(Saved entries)
============================================================

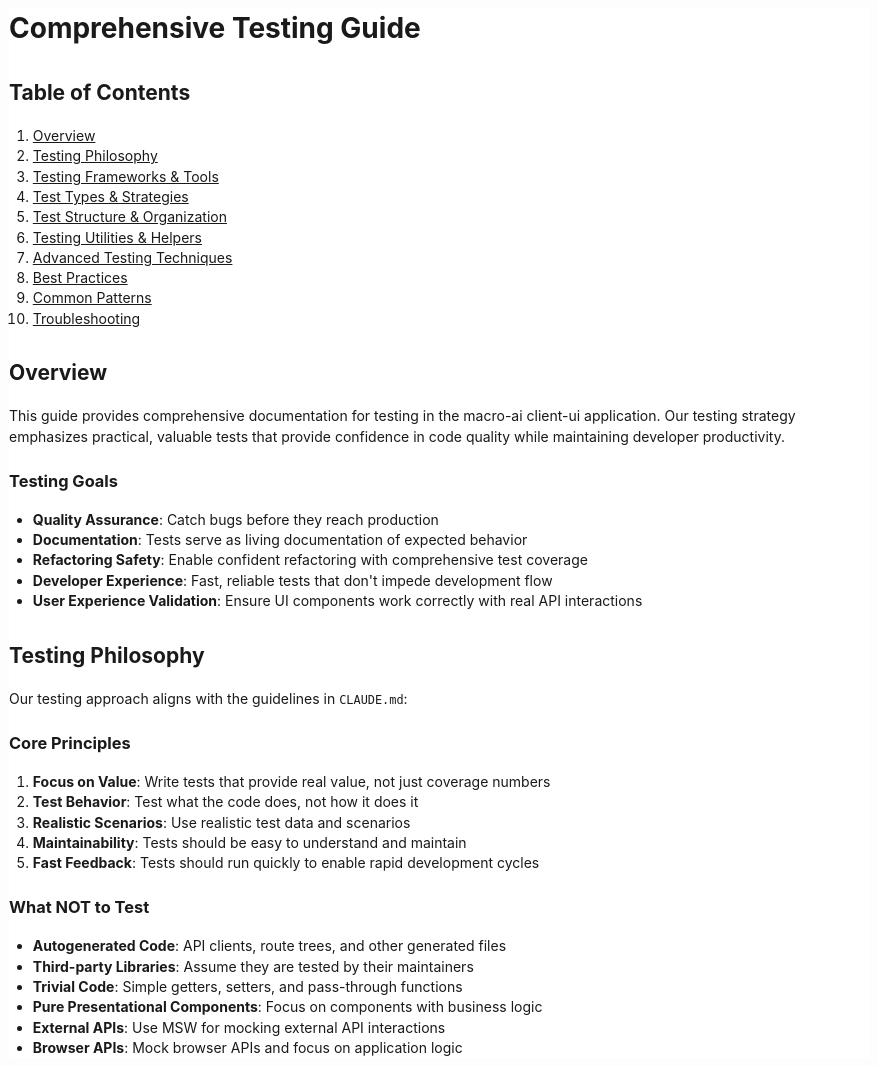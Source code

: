 # Comprehensive Testing Guide

## Table of Contents

1. [Overview](#overview)
2. [Testing Philosophy](#testing-philosophy)
3. [Testing Frameworks & Tools](#testing-frameworks--tools)
4. [Test Types & Strategies](#test-types--strategies)
5. [Test Structure & Organization](#test-structure--organization)
6. [Testing Utilities & Helpers](#testing-utilities--helpers)
7. [Advanced Testing Techniques](#advanced-testing-techniques)
8. [Best Practices](#best-practices)
9. [Common Patterns](#common-patterns)
10. [Troubleshooting](#troubleshooting)

## Overview

This guide provides comprehensive documentation for testing in the macro-ai client-ui application. Our testing strategy
emphasizes practical, valuable tests that provide confidence in code quality while maintaining developer productivity.

### Testing Goals

- **Quality Assurance**: Catch bugs before they reach production
- **Documentation**: Tests serve as living documentation of expected behavior
- **Refactoring Safety**: Enable confident refactoring with comprehensive test coverage
- **Developer Experience**: Fast, reliable tests that don't impede development flow
- **User Experience Validation**: Ensure UI components work correctly with real API interactions

## Testing Philosophy

Our testing approach aligns with the guidelines in `CLAUDE.md`:

### Core Principles

1. **Focus on Value**: Write tests that provide real value, not just coverage numbers
2. **Test Behavior**: Test what the code does, not how it does it
3. **Realistic Scenarios**: Use realistic test data and scenarios
4. **Maintainability**: Tests should be easy to understand and maintain
5. **Fast Feedback**: Tests should run quickly to enable rapid development cycles

### What NOT to Test

- **Autogenerated Code**: API clients, route trees, and other generated files
- **Third-party Libraries**: Assume they are tested by their maintainers
- **Trivial Code**: Simple getters, setters, and pass-through functions
- **Pure Presentational Components**: Focus on components with business logic
- **External APIs**: Use MSW for mocking external API interactions
- **Browser APIs**: Mock browser APIs and focus on application logic
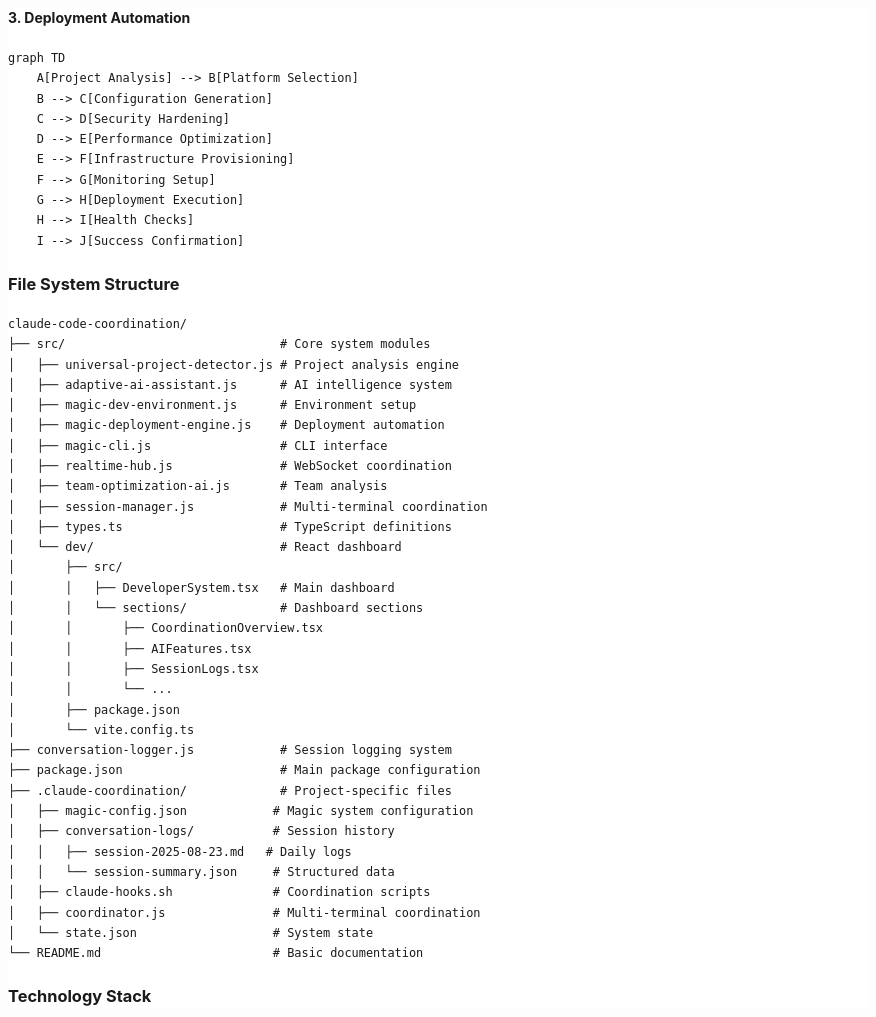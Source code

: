 #### 3. **Deployment Automation**
```mermaid
graph TD
    A[Project Analysis] --> B[Platform Selection]
    B --> C[Configuration Generation]
    C --> D[Security Hardening]
    D --> E[Performance Optimization]
    E --> F[Infrastructure Provisioning]
    F --> G[Monitoring Setup]
    G --> H[Deployment Execution]
    H --> I[Health Checks]
    I --> J[Success Confirmation]
```

### File System Structure

```
claude-code-coordination/
├── src/                              # Core system modules
│   ├── universal-project-detector.js # Project analysis engine
│   ├── adaptive-ai-assistant.js      # AI intelligence system
│   ├── magic-dev-environment.js      # Environment setup
│   ├── magic-deployment-engine.js    # Deployment automation
│   ├── magic-cli.js                  # CLI interface
│   ├── realtime-hub.js               # WebSocket coordination
│   ├── team-optimization-ai.js       # Team analysis
│   ├── session-manager.js            # Multi-terminal coordination
│   ├── types.ts                      # TypeScript definitions
│   └── dev/                          # React dashboard
│       ├── src/
│       │   ├── DeveloperSystem.tsx   # Main dashboard
│       │   └── sections/             # Dashboard sections
│       │       ├── CoordinationOverview.tsx
│       │       ├── AIFeatures.tsx
│       │       ├── SessionLogs.tsx
│       │       └── ...
│       ├── package.json
│       └── vite.config.ts
├── conversation-logger.js            # Session logging system
├── package.json                      # Main package configuration
├── .claude-coordination/             # Project-specific files
│   ├── magic-config.json            # Magic system configuration
│   ├── conversation-logs/           # Session history
│   │   ├── session-2025-08-23.md   # Daily logs
│   │   └── session-summary.json     # Structured data
│   ├── claude-hooks.sh              # Coordination scripts
│   ├── coordinator.js               # Multi-terminal coordination
│   └── state.json                   # System state
└── README.md                        # Basic documentation
```

### Technology Stack
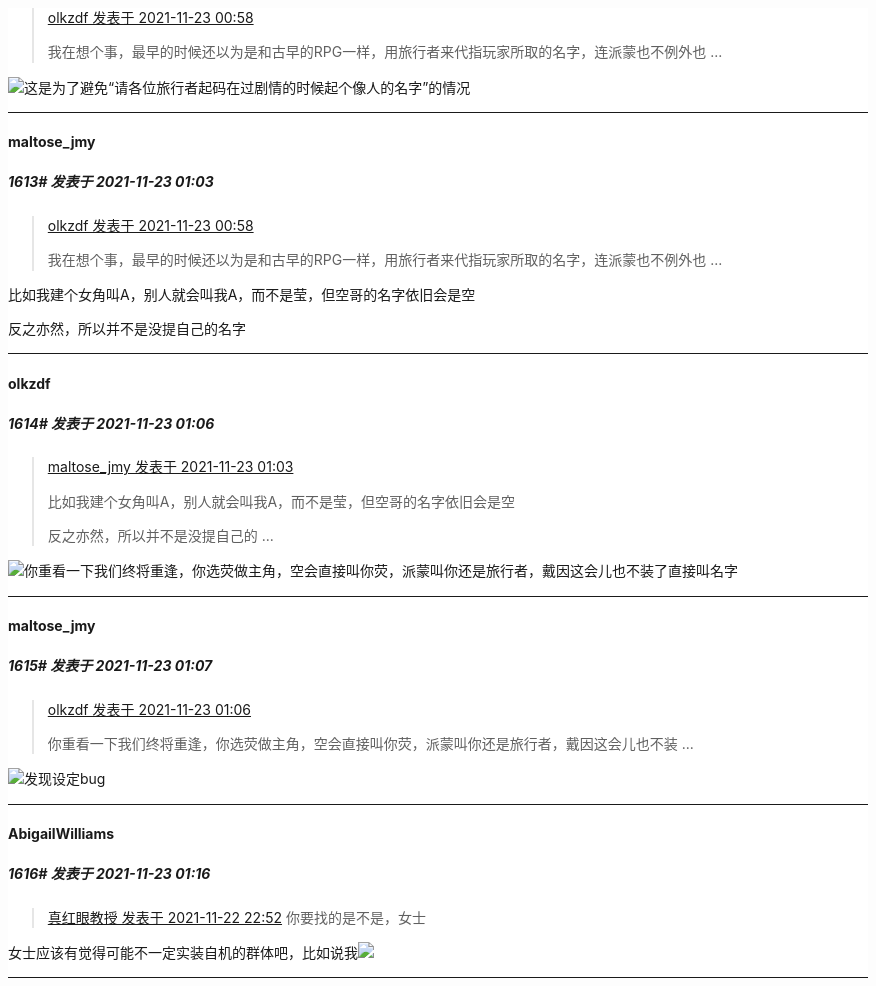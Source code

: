 <blockquote><a href="httphttps://bbs.saraba1st.com/2b/forum.php?mod=redirect&amp;goto=findpost&amp;pid=53658789&amp;ptid=2037125" target="_blank">olkzdf 发表于 2021-11-23 00:58</a>

我在想个事，最早的时候还以为是和古早的RPG一样，用旅行者来代指玩家所取的名字，连派蒙也不例外也 ...</blockquote>
<img src="https://static.saraba1st.com/image/smiley/face2017/037.png" referrerpolicy="no-referrer">这是为了避免“请各位旅行者起码在过剧情的时候起个像人的名字”的情况

*****

####  maltose_jmy  
##### 1613#       发表于 2021-11-23 01:03

<blockquote><a href="httphttps://bbs.saraba1st.com/2b/forum.php?mod=redirect&amp;goto=findpost&amp;pid=53658789&amp;ptid=2037125" target="_blank">olkzdf 发表于 2021-11-23 00:58</a>

我在想个事，最早的时候还以为是和古早的RPG一样，用旅行者来代指玩家所取的名字，连派蒙也不例外也 ...</blockquote>
比如我建个女角叫A，别人就会叫我A，而不是莹，但空哥的名字依旧会是空

反之亦然，所以并不是没提自己的名字

*****

####  olkzdf  
##### 1614#       发表于 2021-11-23 01:06

<blockquote><a href="httphttps://bbs.saraba1st.com/2b/forum.php?mod=redirect&amp;goto=findpost&amp;pid=53658831&amp;ptid=2037125" target="_blank">maltose_jmy 发表于 2021-11-23 01:03</a>

比如我建个女角叫A，别人就会叫我A，而不是莹，但空哥的名字依旧会是空

反之亦然，所以并不是没提自己的 ...</blockquote>
<img src="https://static.saraba1st.com/image/smiley/face2017/068.png" referrerpolicy="no-referrer">你重看一下我们终将重逢，你选荧做主角，空会直接叫你荧，派蒙叫你还是旅行者，戴因这会儿也不装了直接叫名字

*****

####  maltose_jmy  
##### 1615#       发表于 2021-11-23 01:07

<blockquote><a href="httphttps://bbs.saraba1st.com/2b/forum.php?mod=redirect&amp;goto=findpost&amp;pid=53658851&amp;ptid=2037125" target="_blank">olkzdf 发表于 2021-11-23 01:06</a>

你重看一下我们终将重逢，你选荧做主角，空会直接叫你荧，派蒙叫你还是旅行者，戴因这会儿也不装 ...</blockquote>
<img src="https://static.saraba1st.com/image/smiley/face2017/002.png" referrerpolicy="no-referrer">发现设定bug

*****

####  AbigailWilliams  
##### 1616#       发表于 2021-11-23 01:16

<blockquote><a href="httphttps://bbs.saraba1st.com/2b/forum.php?mod=redirect&amp;goto=findpost&amp;pid=53657176&amp;ptid=2037125" target="_blank">真红眼教授 发表于 2021-11-22 22:52</a>
你要找的是不是，女士</blockquote>
女士应该有觉得可能不一定实装自机的群体吧，比如说我<img src="https://static.saraba1st.com/image/smiley/face2017/068.png" referrerpolicy="no-referrer">

*****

============================================================

The records are to be duplicated in full and exactly, with images left out.

## SOLUTION TO THIS TASK
Source code

: # Comprehensive Testing Guide

## Table of Contents

1. [Overview](#overview)
2. [Testing Philosophy](#testing-philosophy)
3. [Testing Frameworks & Tools](#testing-frameworks--tools)
4. [Test Types & Strategies](#test-types--strategies)
5. [Test Structure & Organization](#test-structure--organization)
6. [Testing Utilities & Helpers](#testing-utilities--helpers)
7. [Advanced Testing Techniques](#advanced-testing-techniques)
8. [Best Practices](#best-practices)
9. [Common Patterns](#common-patterns)
10. [Troubleshooting](#troubleshooting)

## Overview

This guide provides comprehensive documentation for testing in the macro-ai client-ui application. Our testing strategy
emphasizes practical, valuable tests that provide confidence in code quality while maintaining developer productivity.

### Testing Goals

- **Quality Assurance**: Catch bugs before they reach production
- **Documentation**: Tests serve as living documentation of expected behavior
- **Refactoring Safety**: Enable confident refactoring with comprehensive test coverage
- **Developer Experience**: Fast, reliable tests that don't impede development flow
- **User Experience Validation**: Ensure UI components work correctly with real API interactions

## Testing Philosophy

Our testing approach aligns with the guidelines in `CLAUDE.md`:

### Core Principles

1. **Focus on Value**: Write tests that provide real value, not just coverage numbers
2. **Test Behavior**: Test what the code does, not how it does it
3. **Realistic Scenarios**: Use realistic test data and scenarios
4. **Maintainability**: Tests should be easy to understand and maintain
5. **Fast Feedback**: Tests should run quickly to enable rapid development cycles

### What NOT to Test

- **Autogenerated Code**: API clients, route trees, and other generated files
- **Third-party Libraries**: Assume they are tested by their maintainers
- **Trivial Code**: Simple getters, setters, and pass-through functions
- **Pure Presentational Components**: Focus on components with business logic
- **External APIs**: Use MSW for mocking external API interactions
- **Browser APIs**: Mock browser APIs and focus on application logic
Source code

: #### 3. **Deployment Automation**
```mermaid
graph TD
    A[Project Analysis] --> B[Platform Selection]
    B --> C[Configuration Generation]
    C --> D[Security Hardening]
    D --> E[Performance Optimization]
    E --> F[Infrastructure Provisioning]
    F --> G[Monitoring Setup]
    G --> H[Deployment Execution]
    H --> I[Health Checks]
    I --> J[Success Confirmation]
```

### File System Structure

```
claude-code-coordination/
├── src/                              # Core system modules
│   ├── universal-project-detector.js # Project analysis engine
│   ├── adaptive-ai-assistant.js      # AI intelligence system
│   ├── magic-dev-environment.js      # Environment setup
│   ├── magic-deployment-engine.js    # Deployment automation
│   ├── magic-cli.js                  # CLI interface
│   ├── realtime-hub.js               # WebSocket coordination
│   ├── team-optimization-ai.js       # Team analysis
│   ├── session-manager.js            # Multi-terminal coordination
│   ├── types.ts                      # TypeScript definitions
│   └── dev/                          # React dashboard
│       ├── src/
│       │   ├── DeveloperSystem.tsx   # Main dashboard
│       │   └── sections/             # Dashboard sections
│       │       ├── CoordinationOverview.tsx
│       │       ├── AIFeatures.tsx
│       │       ├── SessionLogs.tsx
│       │       └── ...
│       ├── package.json
│       └── vite.config.ts
├── conversation-logger.js            # Session logging system
├── package.json                      # Main package configuration
├── .claude-coordination/             # Project-specific files
│   ├── magic-config.json            # Magic system configuration
│   ├── conversation-logs/           # Session history
│   │   ├── session-2025-08-23.md   # Daily logs
│   │   └── session-summary.json     # Structured data
│   ├── claude-hooks.sh              # Coordination scripts
│   ├── coordinator.js               # Multi-terminal coordination
│   └── state.json                   # System state
└── README.md                        # Basic documentation
```

### Technology Stack
Source code

: <blockquote><a href="httphttps://bbs.saraba1st.com/2b/forum.php?mod=redirect&amp;goto=findpost&amp;pid=53658789&amp;ptid=2037125" target="_blank">olkzdf 发表于 2021-11-23 00:58</a>

我在想个事，最早的时候还以为是和古早的RPG一样，用旅行者来代指玩家所取的名字，连派蒙也不例外也 ...</blockquote>
<img src="https://static.saraba1st.com/image/smiley/face2017/037.png" referrerpolicy="no-referrer">这是为了避免“请各位旅行者起码在过剧情的时候起个像人的名字”的情况

*****

####  maltose_jmy  
##### 1613#       发表于 2021-11-23 01:03

<blockquote><a href="httphttps://bbs.saraba1st.com/2b/forum.php?mod=redirect&amp;goto=findpost&amp;pid=53658789&amp;ptid=2037125" target="_blank">olkzdf 发表于 2021-11-23 00:58</a>

我在想个事，最早的时候还以为是和古早的RPG一样，用旅行者来代指玩家所取的名字，连派蒙也不例外也 ...</blockquote>
比如我建个女角叫A，别人就会叫我A，而不是莹，但空哥的名字依旧会是空

反之亦然，所以并不是没提自己的名字

*****

####  olkzdf  
##### 1614#       发表于 2021-11-23 01:06

<blockquote><a href="httphttps://bbs.saraba1st.com/2b/forum.php?mod=redirect&amp;goto=findpost&amp;pid=53658831&amp;ptid=2037125" target="_blank">maltose_jmy 发表于 2021-11-23 01:03</a>

比如我建个女角叫A，别人就会叫我A，而不是莹，但空哥的名字依旧会是空

反之亦然，所以并不是没提自己的 ...</blockquote>
<img src="https://static.saraba1st.com/image/smiley/face2017/068.png" referrerpolicy="no-referrer">你重看一下我们终将重逢，你选荧做主角，空会直接叫你荧，派蒙叫你还是旅行者，戴因这会儿也不装了直接叫名字

*****

####  maltose_jmy  
##### 1615#       发表于 2021-11-23 01:07

<blockquote><a href="httphttps://bbs.saraba1st.com/2b/forum.php?mod=redirect&amp;goto=findpost&amp;pid=53658851&amp;ptid=2037125" target="_blank">olkzdf 发表于 2021-11-23 01:06</a>

你重看一下我们终将重逢，你选荧做主角，空会直接叫你荧，派蒙叫你还是旅行者，戴因这会儿也不装 ...</blockquote>
<img src="https://static.saraba1st.com/image/smiley/face2017/002.png" referrerpolicy="no-referrer">发现设定bug

*****

####  AbigailWilliams  
##### 1616#       发表于 2021-11-23 01:16

<blockquote><a href="httphttps://bbs.saraba1st.com/2b/forum.php?mod=redirect&amp;goto=findpost&amp;pid=53657176&amp;ptid=2037125" target="_blank">真红眼教授 发表于 2021-11-22 22:52</a>
你要找的是不是，女士</blockquote>
女士应该有觉得可能不一定实装自机的群体吧，比如说我<img src="https://static.saraba1st.com/image/smiley/face2017/068.png" referrerpolicy="no-referrer">

*****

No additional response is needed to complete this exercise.